**EXERCISE INPUTS:**
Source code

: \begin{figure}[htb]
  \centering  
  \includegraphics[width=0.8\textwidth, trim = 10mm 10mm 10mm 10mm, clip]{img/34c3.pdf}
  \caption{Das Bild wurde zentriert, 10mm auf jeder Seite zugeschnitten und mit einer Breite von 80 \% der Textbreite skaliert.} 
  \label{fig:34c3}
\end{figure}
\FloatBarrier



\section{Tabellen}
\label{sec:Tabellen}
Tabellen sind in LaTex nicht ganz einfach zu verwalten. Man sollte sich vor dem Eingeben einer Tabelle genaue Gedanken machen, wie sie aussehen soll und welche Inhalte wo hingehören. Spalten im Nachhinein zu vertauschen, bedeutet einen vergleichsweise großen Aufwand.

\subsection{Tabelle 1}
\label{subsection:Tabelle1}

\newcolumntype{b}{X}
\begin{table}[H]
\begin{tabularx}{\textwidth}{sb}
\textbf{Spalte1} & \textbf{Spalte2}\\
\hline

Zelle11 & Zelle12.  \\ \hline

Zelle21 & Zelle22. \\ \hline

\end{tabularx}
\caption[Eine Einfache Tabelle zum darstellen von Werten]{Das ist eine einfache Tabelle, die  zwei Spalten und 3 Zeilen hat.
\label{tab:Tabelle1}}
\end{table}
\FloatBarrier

**WHAT THIS TASK INVOLVES:** Type the records again in full, matching them exactly.

**RESPONSE TO THE TASK:**
Source code

: \begin{figure}[htb]
  \centering  
  \includegraphics[width=0.8\textwidth, trim = 10mm 10mm 10mm 10mm, clip]{img/34c3.pdf}
  \caption{Das Bild wurde zentriert, 10mm auf jeder Seite zugeschnitten und mit einer Breite von 80 \% der Textbreite skaliert.} 
  \label{fig:34c3}
\end{figure}
\FloatBarrier



\section{Tabellen}
\label{sec:Tabellen}
Tabellen sind in LaTex nicht ganz einfach zu verwalten. Man sollte sich vor dem Eingeben einer Tabelle genaue Gedanken machen, wie sie aussehen soll und welche Inhalte wo hingehören. Spalten im Nachhinein zu vertauschen, bedeutet einen vergleichsweise großen Aufwand.

\subsection{Tabelle 1}
\label{subsection:Tabelle1}

\newcolumntype{b}{X}
\begin{table}[H]
\begin{tabularx}{\textwidth}{sb}
\textbf{Spalte1} & \textbf{Spalte2}\\
\hline

Zelle11 & Zelle12.  \\ \hline

Zelle21 & Zelle22. \\ \hline

\end{tabularx}
\caption[Eine Einfache Tabelle zum darstellen von Werten]{Das ist eine einfache Tabelle, die  zwei Spalten und 3 Zeilen hat.
\label{tab:Tabelle1}}
\end{table}
\FloatBarrier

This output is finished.